In your presentation you said if you can’t build rapport, don’t start. I deal with attorneys. What is your recommendation if a prospect just won’t build rapport? Kevin
If an attorney prospect “just won’t build rapport,” it’s because you haven’t asked them the right rapport-building questions. Ask about the toughest case they’ve ever had, or the reason they chose to get into law, or the most rewarding part about their career. Ask something significant about them. I’ve never met anyone that won’t spend a minute or two talking about themselves.
Many salespeople make fatal mistakes trying to establish rapport around “things” — the weather, the ball game, the economy, or the news. That’s not rapport; that’s idle chatter. Real rapport has an emotional base to it. And it comes from the prospect’s personal experience, personal opinion and personal wisdom.
The key to earning rapport is keeping it light and keeping it positive. There’s a secret of rapport, and the secret is “the link” — finding things in common that you both know about and like. The easiest examples are having children who are the same age, or having attended the same college. These are things you can talk about with a smile, and then move on to business.
Professional people tend to be self-indulgent people. When you walk into their offices, their statues, trophies and educational achievements are always in plain view, as are pictures of their family. Whenever I go into an office, I take a moment to walk around, not just look around. I look at educational achievements, awards and family photos. Sometimes the first question I ask is, “How old are your children?” because often the photograph will be several years old. Whatever it is that I’m looking at, I try to ask a question that will elicit personal information, personal history, or some type of positive emotional response.
That was Kevin’s issue. How’s your rapport-building going? Do you understand that rapport is the gateway to an agreement? Do you understand that rapport is not small-talk or chitchat? Do you understand that rapport is the insight you gain about the person you’re trying to build a relationship with, and that it gives them a little insight about you in return? Do you understand that rapport is not qualifying the customer, it’s engaging them personally and intellectually? Do you understand that rapport is a time when the customer is qualifying you?

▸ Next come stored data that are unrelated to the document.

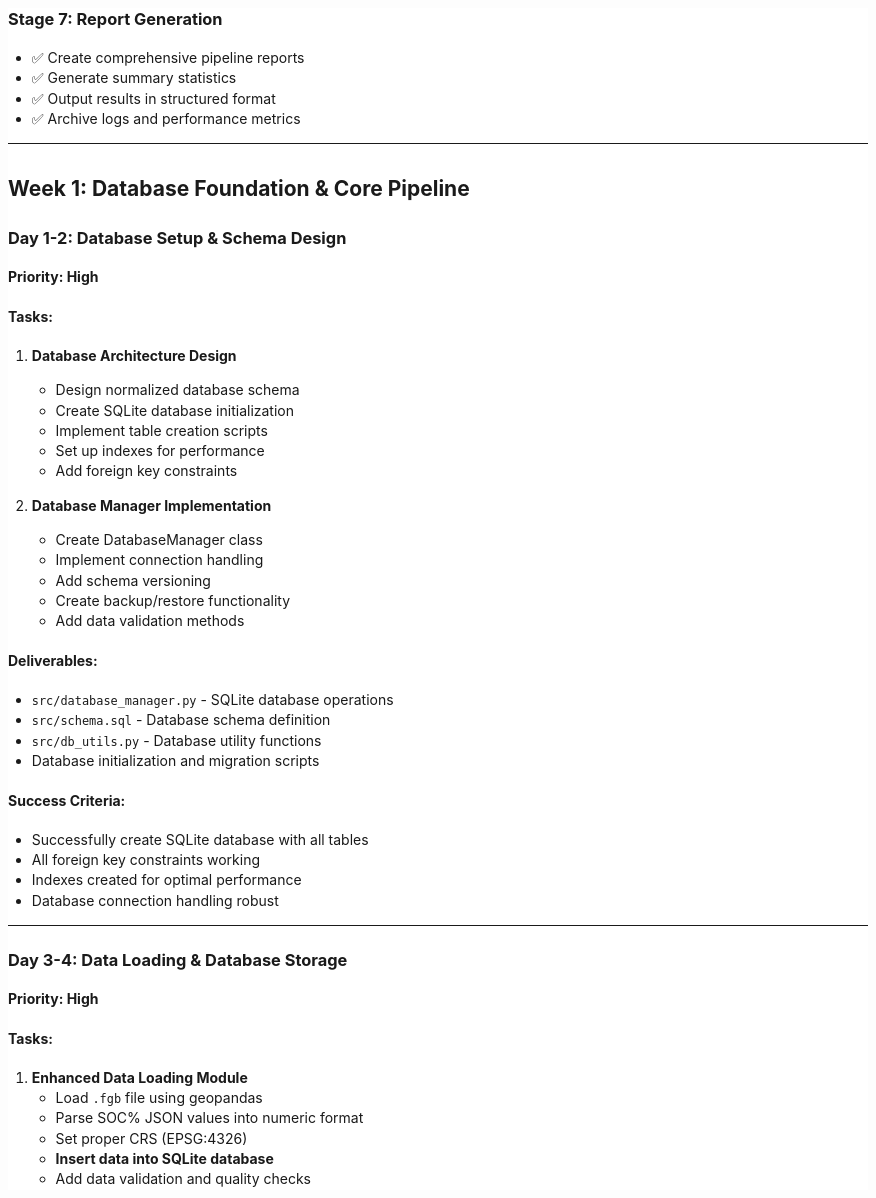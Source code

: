 ### Stage 7: Report Generation
- ✅ Create comprehensive pipeline reports
- ✅ Generate summary statistics
- ✅ Output results in structured format
- ✅ Archive logs and performance metrics

---

## Week 1: Database Foundation & Core Pipeline

### Day 1-2: Database Setup & Schema Design
**Priority: High**

#### Tasks:
1. **Database Architecture Design**
   - Design normalized database schema
   - Create SQLite database initialization
   - Implement table creation scripts
   - Set up indexes for performance
   - Add foreign key constraints

2. **Database Manager Implementation**
   - Create DatabaseManager class
   - Implement connection handling
   - Add schema versioning
   - Create backup/restore functionality
   - Add data validation methods

#### Deliverables:
- `src/database_manager.py` - SQLite database operations
- `src/schema.sql` - Database schema definition
- `src/db_utils.py` - Database utility functions
- Database initialization and migration scripts

#### Success Criteria:
- Successfully create SQLite database with all tables
- All foreign key constraints working
- Indexes created for optimal performance
- Database connection handling robust

---

### Day 3-4: Data Loading & Database Storage
**Priority: High**

#### Tasks:
1. **Enhanced Data Loading Module**
   - Load `.fgb` file using geopandas
   - Parse SOC% JSON values into numeric format
   - Set proper CRS (EPSG:4326)
   - **Insert data into SQLite database**
   - Add data validation and quality checks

Here is some additional insight into the rapport-building process:
Rapport is delicate and must be professionally understood before you can be personally engaging.
Rapport is exchanging information of personal value.
Rapport is gaining insight into the person and their personality.
Rapport is gaining an understanding of the other person.
Rapport is the ability to begin the engagement process.
Rapport is a learning time about them, not a bragging time about you.
Rapport is asking — then creating dialog around the answer.
Rapport is permission to smile, even laugh, without doing so at someone’s expense.
Rapport is your opportunity to establish yourself as someone they would like to get to know better, and maybe even do business with.
Is there a secret formula for building rapport? No — but the key actions from you are friendly and approachable. The key to success is “ask.”
And during the brief time you ask questions and exchange dialog, you may find the link — something you both like and know about. The moment the link is realized, rapport deepens.
Maybe it’s a sports team or a college or a child. Maybe it’s a vacation spot or a piece of art. Whatever it is, it’s personal and business gold: story exchange, smiles, mutual good feelings, and emotional thoughts and memories.
Once you have built some personal rapport, it’s time to segue to business rapport. Start with a career question — maybe something about length of service, the best accomplishment, goals for future success — and then say something about your business career.
When I finally segue to the business at hand, I get right to the point. I tell my prospective customer, “The reason I asked for this meeting was to find out …”
Note well: I do not say, “The reason I asked for this meeting was to tell you about …” Subtle, but powerful. Telling is selling. I want my prospective customer to buy. So do you.
Some people tell me that trying to build rapport is awkward. Awkward is not a problem; it’s a symptom. The problem is a total lack of preparation on the part of the salesperson — that would be you.
Maybe if you spent less time boning up on the economy and did some personal research on your prospective customer, your economy would be better.